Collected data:
════════════════════

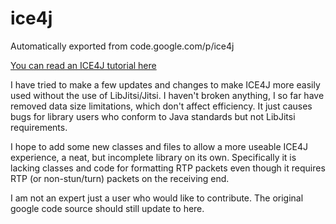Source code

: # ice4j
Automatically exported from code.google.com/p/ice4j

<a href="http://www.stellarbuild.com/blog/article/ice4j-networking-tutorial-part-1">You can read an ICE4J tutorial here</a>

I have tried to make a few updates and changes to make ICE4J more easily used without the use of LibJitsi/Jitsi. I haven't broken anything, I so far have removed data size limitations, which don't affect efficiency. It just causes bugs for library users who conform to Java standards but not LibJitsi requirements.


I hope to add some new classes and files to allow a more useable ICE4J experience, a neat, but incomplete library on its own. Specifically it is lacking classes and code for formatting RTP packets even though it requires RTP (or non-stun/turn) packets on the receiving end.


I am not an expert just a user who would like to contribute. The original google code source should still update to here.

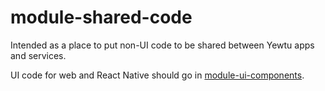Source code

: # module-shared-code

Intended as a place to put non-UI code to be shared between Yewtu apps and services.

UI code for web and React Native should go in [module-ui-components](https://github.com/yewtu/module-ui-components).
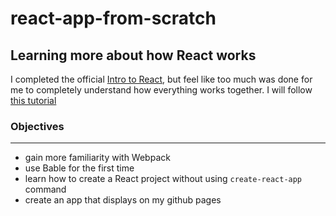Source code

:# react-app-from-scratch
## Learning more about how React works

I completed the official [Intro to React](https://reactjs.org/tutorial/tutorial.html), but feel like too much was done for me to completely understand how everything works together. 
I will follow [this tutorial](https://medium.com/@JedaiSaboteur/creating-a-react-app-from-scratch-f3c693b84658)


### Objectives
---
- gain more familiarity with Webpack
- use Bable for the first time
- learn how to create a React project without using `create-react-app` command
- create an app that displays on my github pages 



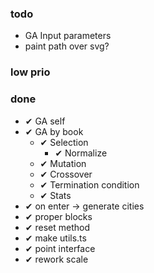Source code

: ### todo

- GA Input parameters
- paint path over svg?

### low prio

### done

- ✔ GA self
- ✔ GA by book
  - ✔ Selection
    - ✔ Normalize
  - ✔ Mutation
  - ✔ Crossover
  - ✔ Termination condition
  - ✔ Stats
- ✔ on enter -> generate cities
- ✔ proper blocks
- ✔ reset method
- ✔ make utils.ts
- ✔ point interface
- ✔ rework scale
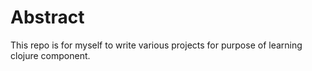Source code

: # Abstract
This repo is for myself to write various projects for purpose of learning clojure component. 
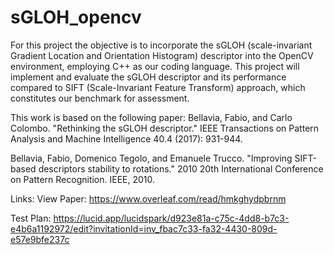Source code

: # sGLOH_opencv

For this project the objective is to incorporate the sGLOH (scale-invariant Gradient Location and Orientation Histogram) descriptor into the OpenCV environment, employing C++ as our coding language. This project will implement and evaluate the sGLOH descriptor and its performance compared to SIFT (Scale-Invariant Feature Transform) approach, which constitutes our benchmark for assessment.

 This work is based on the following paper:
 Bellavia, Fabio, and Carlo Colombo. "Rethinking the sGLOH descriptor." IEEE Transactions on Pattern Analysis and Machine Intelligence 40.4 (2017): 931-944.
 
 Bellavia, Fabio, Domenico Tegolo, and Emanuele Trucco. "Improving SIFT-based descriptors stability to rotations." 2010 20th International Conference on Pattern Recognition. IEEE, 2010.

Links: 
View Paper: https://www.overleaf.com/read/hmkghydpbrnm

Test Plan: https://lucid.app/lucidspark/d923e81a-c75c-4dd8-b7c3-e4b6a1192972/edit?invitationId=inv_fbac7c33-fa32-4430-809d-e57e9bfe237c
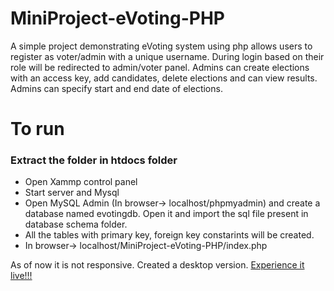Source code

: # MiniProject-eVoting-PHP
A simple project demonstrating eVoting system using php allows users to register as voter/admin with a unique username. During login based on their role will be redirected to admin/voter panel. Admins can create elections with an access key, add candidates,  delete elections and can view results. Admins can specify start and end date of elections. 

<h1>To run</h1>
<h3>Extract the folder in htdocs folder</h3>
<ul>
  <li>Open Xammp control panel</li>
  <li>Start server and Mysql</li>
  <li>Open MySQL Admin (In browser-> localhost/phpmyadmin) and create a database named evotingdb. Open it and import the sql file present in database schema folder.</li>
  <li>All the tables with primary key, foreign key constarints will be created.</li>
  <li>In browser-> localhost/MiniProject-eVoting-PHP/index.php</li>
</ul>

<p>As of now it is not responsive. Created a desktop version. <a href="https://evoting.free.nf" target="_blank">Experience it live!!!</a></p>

════════════════════

Your assignment:
Leave the images out and print each entry exactly.

Task answer:
Source code

: # ice4j
Automatically exported from code.google.com/p/ice4j

<a href="http://www.stellarbuild.com/blog/article/ice4j-networking-tutorial-part-1">You can read an ICE4J tutorial here</a>

I have tried to make a few updates and changes to make ICE4J more easily used without the use of LibJitsi/Jitsi. I haven't broken anything, I so far have removed data size limitations, which don't affect efficiency. It just causes bugs for library users who conform to Java standards but not LibJitsi requirements.


I hope to add some new classes and files to allow a more useable ICE4J experience, a neat, but incomplete library on its own. Specifically it is lacking classes and code for formatting RTP packets even though it requires RTP (or non-stun/turn) packets on the receiving end.


I am not an expert just a user who would like to contribute. The original google code source should still update to here.

Source code

: # module-shared-code

Intended as a place to put non-UI code to be shared between Yewtu apps and services.

UI code for web and React Native should go in [module-ui-components](https://github.com/yewtu/module-ui-components).
Source code

:# react-app-from-scratch
## Learning more about how React works

I completed the official [Intro to React](https://reactjs.org/tutorial/tutorial.html), but feel like too much was done for me to completely understand how everything works together. 
I will follow [this tutorial](https://medium.com/@JedaiSaboteur/creating-a-react-app-from-scratch-f3c693b84658)


### Objectives
---
- gain more familiarity with Webpack
- use Bable for the first time
- learn how to create a React project without using `create-react-app` command
- create an app that displays on my github pages 



Source code

: ### todo

- GA Input parameters
- paint path over svg?

### low prio

### done

- ✔ GA self
- ✔ GA by book
  - ✔ Selection
    - ✔ Normalize
  - ✔ Mutation
  - ✔ Crossover
  - ✔ Termination condition
  - ✔ Stats
- ✔ on enter -> generate cities
- ✔ proper blocks
- ✔ reset method
- ✔ make utils.ts
- ✔ point interface
- ✔ rework scale
Source code

: # Abstract
This repo is for myself to write various projects for purpose of learning clojure component. 
Source code

: # sGLOH_opencv

For this project the objective is to incorporate the sGLOH (scale-invariant Gradient Location and Orientation Histogram) descriptor into the OpenCV environment, employing C++ as our coding language. This project will implement and evaluate the sGLOH descriptor and its performance compared to SIFT (Scale-Invariant Feature Transform) approach, which constitutes our benchmark for assessment.

 This work is based on the following paper:
 Bellavia, Fabio, and Carlo Colombo. "Rethinking the sGLOH descriptor." IEEE Transactions on Pattern Analysis and Machine Intelligence 40.4 (2017): 931-944.
 
 Bellavia, Fabio, Domenico Tegolo, and Emanuele Trucco. "Improving SIFT-based descriptors stability to rotations." 2010 20th International Conference on Pattern Recognition. IEEE, 2010.

Links: 
View Paper: https://www.overleaf.com/read/hmkghydpbrnm

Test Plan: https://lucid.app/lucidspark/d923e81a-c75c-4dd8-b7c3-e4b6a1192972/edit?invitationId=inv_fbac7c33-fa32-4430-809d-e57e9bfe237c
Source code

: # MiniProject-eVoting-PHP
A simple project demonstrating eVoting system using php allows users to register as voter/admin with a unique username. During login based on their role will be redirected to admin/voter panel. Admins can create elections with an access key, add candidates,  delete elections and can view results. Admins can specify start and end date of elections. 

<h1>To run</h1>
<h3>Extract the folder in htdocs folder</h3>
<ul>
  <li>Open Xammp control panel</li>
  <li>Start server and Mysql</li>
  <li>Open MySQL Admin (In browser-> localhost/phpmyadmin) and create a database named evotingdb. Open it and import the sql file present in database schema folder.</li>
  <li>All the tables with primary key, foreign key constarints will be created.</li>
  <li>In browser-> localhost/MiniProject-eVoting-PHP/index.php</li>
</ul>

<p>As of now it is not responsive. Created a desktop version. <a href="https://evoting.free.nf" target="_blank">Experience it live!!!</a></p>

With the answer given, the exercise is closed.